Dit vonnis is gewezen door mr. G.D. Kleijne, voorzitter, mrs. E.H.M. Druijf en I.P.H.M. Severeijns, rechters, in tegenwoordigheid van J.J. Veldhuizen, griffier, en is uitgesproken op de openbare terechtzitting van 26 juni 2018.
De voorzitter is buiten staat dit vonnis te ondertekenen.
Bijlage: de tenlastelegging
Aan verdachte wordt ten laste gelegd dat:
1.
hij op of omstreeks 19 maart 2018 te Leusden opzettelijk en wederrechtelijk
meerdere ruiten en een auto, in elk geval enig goed, geheel of ten dele
toebehorende aan Woningstichting [naam] en/of [benadeelde 1] en/of [benadeelde 2]

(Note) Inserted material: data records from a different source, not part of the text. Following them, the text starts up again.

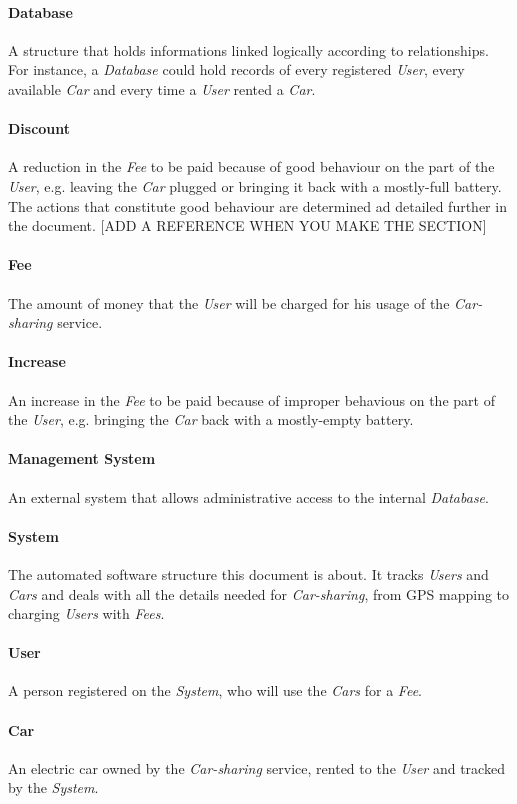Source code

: \paragraph{Database}
A structure that holds informations linked logically according to relationships. For instance, a \emph{Database} could hold records of every registered \emph{User}, every available \emph{Car} and every time a \emph{User} rented a \emph{Car}.
\paragraph{Discount}
A reduction in the \emph{Fee} to be paid because of good behaviour on the part of the \emph{User}, e.g. leaving the \emph{Car} plugged or bringing it back with a mostly-full battery. The actions that constitute good behaviour are determined ad detailed further in the document. [ADD A REFERENCE WHEN YOU MAKE THE SECTION]
\paragraph{Fee}
The amount of money that the \emph{User} will be charged for his usage of the \emph{Car-sharing} service.
\paragraph{Increase}
An increase in the \emph{Fee} to be paid because of improper behavious on the part of the \emph{User}, e.g. bringing the \emph{Car} back with a mostly-empty battery.
\paragraph{Management System}
An external system that allows administrative access to the internal \emph{Database}.
\paragraph{System}
The automated software structure this document is about. It tracks \emph{Users} and \emph{Cars} and deals with all the details needed for \emph{Car-sharing}, from GPS mapping to charging \emph{Users} with \emph{Fees}.
\paragraph{User}
A person registered on the \emph{System}, who will use the \emph{Cars} for a \emph{Fee}.
\paragraph{Car}
An electric car owned by the \emph{Car-sharing} service, rented to the \emph{User} and tracked by the \emph{System}.

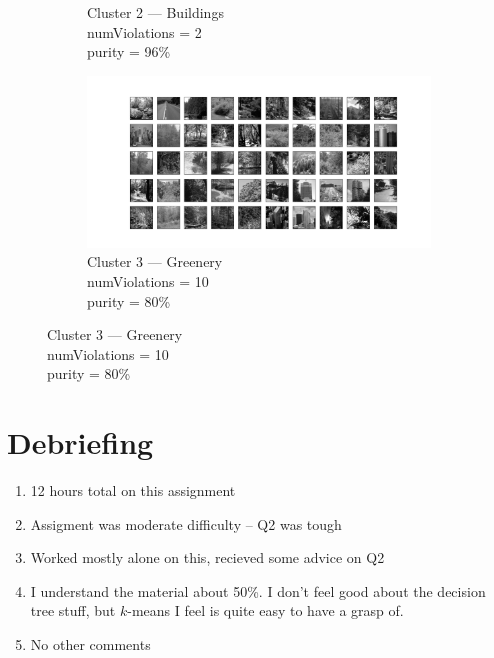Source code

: \documentclass{article}
\theoremstyle{definition}
\begin{document}
\begin{figure}
\begin{subfigure}{\textwidth}
\begin{minipage}[c]{0.67\textwidth}
              \end{minipage}\hfill
              \begin{minipage}[c]{0.3\textwidth}
                \caption{
                    Cluster 2 --- Buildings \\
                    numViolations = 2 \\
                    purity = 96\%
                } \label{fig:}
              \end{minipage}
            \end{subfigure}
            \begin{subfigure}{\textwidth}
              \begin{minipage}[c]{0.67\textwidth}
                \includegraphics[width=\textwidth]{figures/q7_b_3.png}
              \end{minipage}\hfill
              \begin{minipage}[c]{0.3\textwidth}
                \caption{
                    Cluster 3 --- Greenery \\
                    numViolations = 10 \\
                    purity = 80\%
                } \label{fig:}
              \end{minipage}
            \end{subfigure}
        \end{figure}
\section{Debriefing}
    \begin{enumerate}
        \item 12 hours total on this assignment
        \item Assigment was moderate difficulty -- Q2 was tough
        \item Worked mostly alone on this, recieved some advice on Q2
        \item I understand the material about 50\%. I don't feel good about 
            the decision tree stuff, but $k$-means I feel is quite easy to 
            have a grasp of.
        \item No other comments
    \end{enumerate}
\end{document}

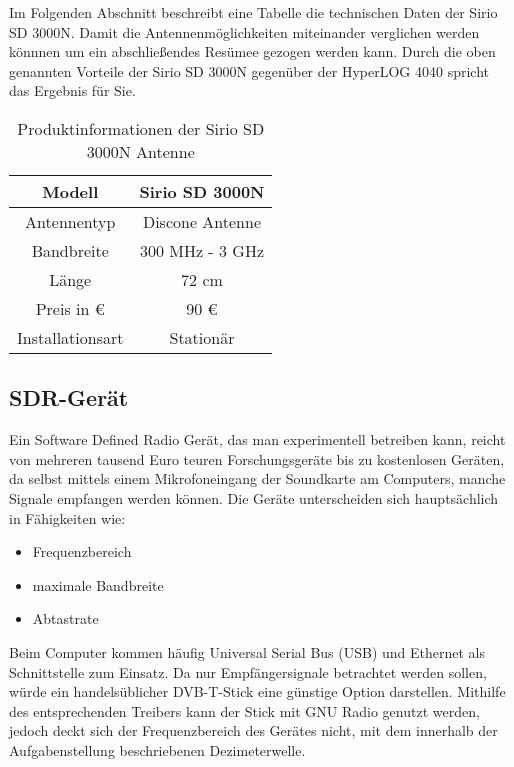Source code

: Im Folgenden Abschnitt beschreibt eine Tabelle die technischen Daten der Sirio SD 3000N. Damit die Antennenmöglichkeiten miteinander verglichen werden könnnen um ein abschließendes Resümee gezogen werden kann. Durch die oben genannten Vorteile der Sirio SD 3000N gegenüber der HyperLOG 4040 spricht das Ergebnis für Sie. 

\begin{table}[H]
	\centering
	\begin{tabular}{c|c}
		Modell & Sirio SD 3000N\\
		\hline
		Antennentyp & Discone Antenne\\ 
		\hline 
		Bandbreite & 300 MHz - 3 GHz\\ 
		\hline 
		Länge &  72 cm\\ 
		\hline 
		Preis in \euro &  90 \euro \\ 
		\hline 
		Installationsart & Stationär\\ 
		
	\end{tabular} 
	\caption{Produktinformationen der Sirio SD 3000N Antenne}
\end{table}


\subsection{SDR-Gerät} 
Ein Software Defined Radio Gerät, das man experimentell betreiben kann, reicht von mehreren tausend Euro teuren Forschungsgeräte bis zu kostenlosen Geräten, da selbst mittels einem Mikrofoneingang der Soundkarte am Computers, manche Signale empfangen werden können. Die Geräte unterscheiden sich hauptsächlich in Fähigkeiten wie:

\begin{itemize}
	\item Frequenzbereich
	\item maximale Bandbreite
	\item Abtastrate
\end{itemize}

Beim Computer kommen häufig Universal Serial Bus (USB) und Ethernet als Schnittstelle zum  Einsatz.
Da nur Empfängersignale betrachtet werden sollen, würde ein handelsüblicher DVB-T-Stick eine günstige Option darstellen. Mithilfe des entsprechenden Treibers kann der Stick mit GNU Radio genutzt werden, jedoch deckt sich der Frequenzbereich des Gerätes nicht, mit dem innerhalb der Aufgabenstellung beschriebenen Dezimeterwelle.\\

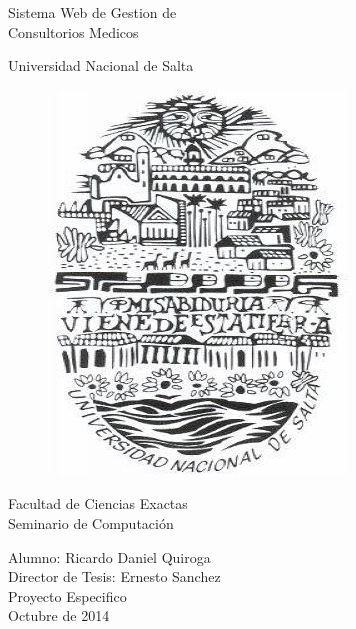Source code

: 
%


\begin{titlepage}


\begin{center}
    {\fontsize{45}{45} \selectfont 
    Sistema Web de Gestion de \\ Consultorios Medicos \\[2.3cm] }
\end{center}


\begin{center}
    \LARGE Universidad Nacional de Salta \\
    \begin{figure}[h]
        \begin{center}
        \includegraphics[scale=0.5]{resourse/logo-UNSa.jpg}
        \end{center}
    \end{figure}

    
    \LARGE Facultad de Ciencias Exactas \\
    Seminario de Computaci\'on \\ [2.3cm]
\end{center}


\begin{flushright}
    \Large Alumno: Ricardo Daniel Quiroga \\
    Director de Tesis: Ernesto Sanchez \\
    Proyecto Especifico \\ 
    Octubre de 2014 
    
    
\end{flushright}



\end{titlepage}


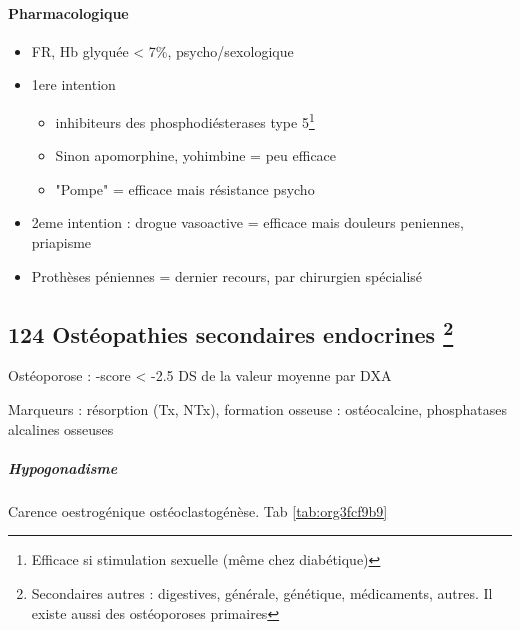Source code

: \documentclass[11pt]{article}
\begin{document}
\paragraph{Pharmacologique}
\label{sec:org999ccc7}
\begin{itemize}
\item FR, Hb glyquée < 7\%, psycho/sexologique
\item 1ere intention 
\begin{itemize}
\item inhibiteurs des phosphodiésterases type 5\footnote{Efficace si stimulation sexuelle (même chez diabétique)}
\item Sinon apomorphine, yohimbine = peu efficace
\item "Pompe" = efficace mais résistance psycho
\end{itemize}
\item 2eme intention : drogue vasoactive = efficace mais douleurs peniennes, priapisme
\item Prothèses péniennes = dernier recours, par chirurgien spécialisé
\end{itemize}

\subsection{124 Ostéopathies secondaires endocrines \footnote{Secondaires autres : digestives, générale, génétique, médicaments,
autres. Il existe aussi des ostéoporoses primaires}}
\label{sec:org146c240}
Ostéoporose : -score < -2.5 DS de la valeur moyenne par DXA

Marqueurs : résorption (Tx, NTx), formation osseuse : ostéocalcine, phosphatases alcalines osseuses

\subparagraph{Hypogonadisme}
\label{sec:org9e4cd73}
Carence oestrogénique \inc ostéoclastogénèse. Tab \ref{tab:org3fcf9b9}
\end{document}
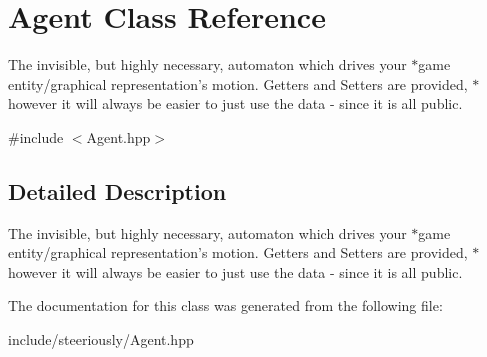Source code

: \hypertarget{class_agent}{\section{Agent Class Reference}
\label{class_agent}
}


The invisible, but highly necessary, automaton which drives your $\ast$game entity/graphical representation's motion. Getters and Setters are provided, $\ast$however it will always be easier to just use the data -\/ since it is all public.  




{\ttfamily \#include $<$Agent.\-hpp$>$}



\subsection{Detailed Description}
The invisible, but highly necessary, automaton which drives your $\ast$game entity/graphical representation's motion. Getters and Setters are provided, $\ast$however it will always be easier to just use the data -\/ since it is all public. 

The documentation for this class was generated from the following file\-:\begin{DoxyCompactItemize}
\item 
include/steeriously/Agent.\-hpp\end{DoxyCompactItemize}
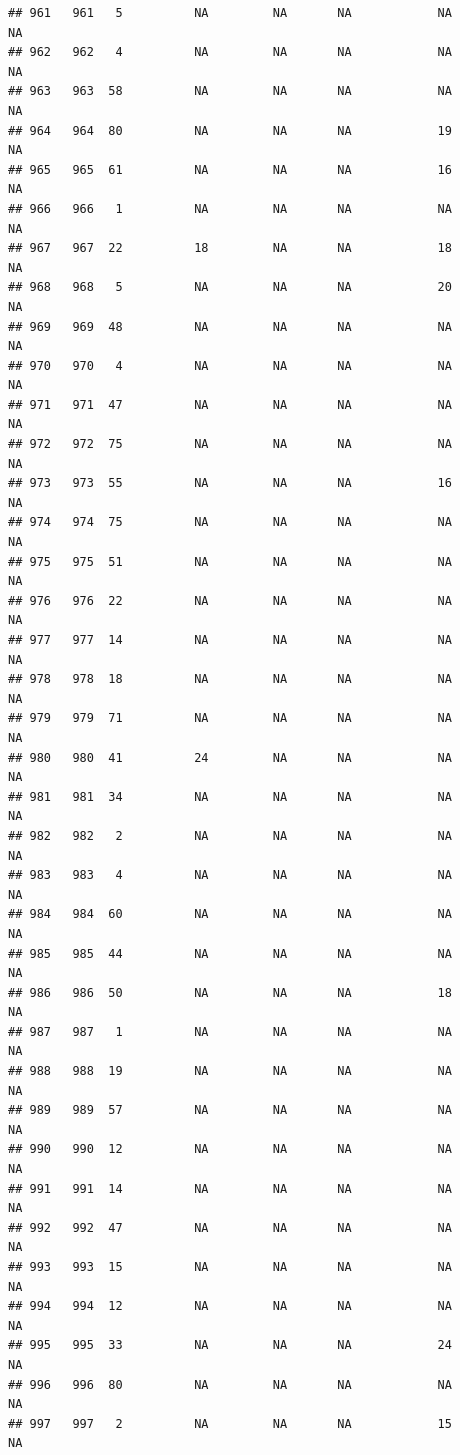 \documentclass[man]{apa6}
\begin{document}
\begin{verbatim}
## 961   961   5          NA         NA       NA            NA       NA
## 962   962   4          NA         NA       NA            NA       NA
## 963   963  58          NA         NA       NA            NA       NA
## 964   964  80          NA         NA       NA            19       NA
## 965   965  61          NA         NA       NA            16       NA
## 966   966   1          NA         NA       NA            NA       NA
## 967   967  22          18         NA       NA            18       NA
## 968   968   5          NA         NA       NA            20       NA
## 969   969  48          NA         NA       NA            NA       NA
## 970   970   4          NA         NA       NA            NA       NA
## 971   971  47          NA         NA       NA            NA       NA
## 972   972  75          NA         NA       NA            NA       NA
## 973   973  55          NA         NA       NA            16       NA
## 974   974  75          NA         NA       NA            NA       NA
## 975   975  51          NA         NA       NA            NA       NA
## 976   976  22          NA         NA       NA            NA       NA
## 977   977  14          NA         NA       NA            NA       NA
## 978   978  18          NA         NA       NA            NA       NA
## 979   979  71          NA         NA       NA            NA       NA
## 980   980  41          24         NA       NA            NA       NA
## 981   981  34          NA         NA       NA            NA       NA
## 982   982   2          NA         NA       NA            NA       NA
## 983   983   4          NA         NA       NA            NA       NA
## 984   984  60          NA         NA       NA            NA       NA
## 985   985  44          NA         NA       NA            NA       NA
## 986   986  50          NA         NA       NA            18       NA
## 987   987   1          NA         NA       NA            NA       NA
## 988   988  19          NA         NA       NA            NA       NA
## 989   989  57          NA         NA       NA            NA       NA
## 990   990  12          NA         NA       NA            NA       NA
## 991   991  14          NA         NA       NA            NA       NA
## 992   992  47          NA         NA       NA            NA       NA
## 993   993  15          NA         NA       NA            NA       NA
## 994   994  12          NA         NA       NA            NA       NA
## 995   995  33          NA         NA       NA            24       NA
## 996   996  80          NA         NA       NA            NA       NA
## 997   997   2          NA         NA       NA            15       NA

\end{verbatim}
\end{document}
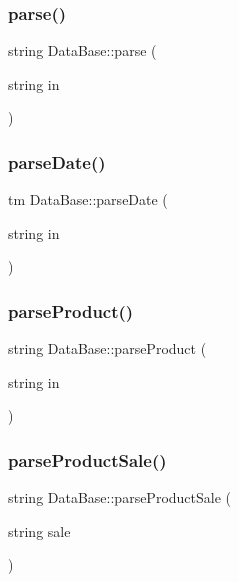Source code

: \subsubsection{\texorpdfstring{parse()}{parse()}}
{\footnotesize\ttfamily string Data\+Base\+::parse (\begin{DoxyParamCaption}\item[{string}]{in }\end{DoxyParamCaption})}

\mbox{\label{classDataBase_aa63ea6b1a96135acd1839ae9a0983d3f}} 
\subsubsection{\texorpdfstring{parse\+Date()}{parseDate()}}
{\footnotesize\ttfamily tm Data\+Base\+::parse\+Date (\begin{DoxyParamCaption}\item[{string}]{in }\end{DoxyParamCaption})}

\mbox{\label{classDataBase_ab0744d4be63a6db44fdcf21c22d61914}} 
\subsubsection{\texorpdfstring{parse\+Product()}{parseProduct()}}
{\footnotesize\ttfamily string Data\+Base\+::parse\+Product (\begin{DoxyParamCaption}\item[{string}]{in }\end{DoxyParamCaption})}

\mbox{\label{classDataBase_a5310a888c5c94fc87135b5cf8b9267f5}} 
\subsubsection{\texorpdfstring{parse\+Product\+Sale()}{parseProductSale()}}
{\footnotesize\ttfamily string Data\+Base\+::parse\+Product\+Sale (\begin{DoxyParamCaption}\item[{string}]{sale }\end{DoxyParamCaption})}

, in elk geval aan een ander of anderen dan aan verdachte, heeft
vernield en / of beschadigd en / of onbruikbaar gemaakt;
art 350 lid 1 Wetboek van Strafrecht
2.
hij op of omstreeks 19 maart 2018 te Leusden en/of Zeist, in elk geval in het
arrondissement Midden-Nederland, opzettelijk (een) ambtena(a)r(en), te weten
[verbalisant 2] en/of [verbalisant 1] , beiden agent van de politie eenheid
Midden-Nederland, gedurende of ter zake van de rechtmatige uitoefening van
haar/zijn/hun bediening, in diens/dier tegenwoordigheid mondeling heeft
beledigd door haar/hem/hun de woorden toe te voegen:
- " je bent gewoon een schijtzak en een pussy" en/of
- " hoeren van justitie, meer zijn jullie niet" en/of
- " staat zij soms ook met haar kontje krom voor haar baasje" en/of
- " je kontgat zal vast ook heel groot zijn, zo diep heeft je baas er in
gezeten" en/of
- " jullie zijn kankerhoeren van justitie" en/of
- " ik heb schijt aan jullie en aan die kankermongool achter het stuur" en/of
- " omdat je zelf een hoer van hun bent" en/of
- " stinkhoer" en/of
- " kanker politie",
althans woorden van gelijke beledigende aard en / of strekking;
art 266 lid 1 Wetboek van Strafrecht
art 267 ahf/sub 2 Wetboek van Strafrecht

Voetnoten

1.Wanneer hierna wordt verwezen naar paginanummers betreffen dit pagina’s van processen-verbaal die als bijlagen zijn opgenomen bij het in de wettelijke vorm opgemaakte proces-verbaal, genummerd PL0900-2018077924 Z, opgemaakt door politie Midden-Nederland, District Oost-Utrecht, doorgenummerd 1 tot en met 52. Wanneer paginanummers verwijzen naar andere processen-verbaal, dan wordt dit expliciet vermeld. Tenzij anders vermeld, zijn dit processen-verbaal die op ambtseed of ambtsbelofte en in de wettelijke vorm zijn opgemaakt door daartoe bevoegde opsporingsambtenaren.
2.Proces-verbaal van aangifte van [benadeelde 1] namens [benadeelde 2] en Woningstichting [naam] , pag. 6 t/m 9.
3.Proces-verbaal van verhoor getuige [benadeelde 2] , pag. 9A t/m 9B.
4.Verklaring van verdachte afgelegd ter terechtzitting d.d. 26 juni 2018.
5.Proces-verbaal van aangifte van [verbalisant 1] , pag. 39 t/m 40.
6.Proces-verbaal van aangifte van [verbalisant 2] , pag. 41 t/m 42.
7.Proces-verbaal van bevindingen van [verbalisant 1] d.d. 19 maart 2018, pag. 33 t/m 35.
8.Proces-verbaal van bevindingen van [verbalisant 2] d.d. 19 maart 2018, pag. 36 t/m 38.
9.Verklaring van verdachte afgelegd ter terechtzitting d.d. 26 juni 2018.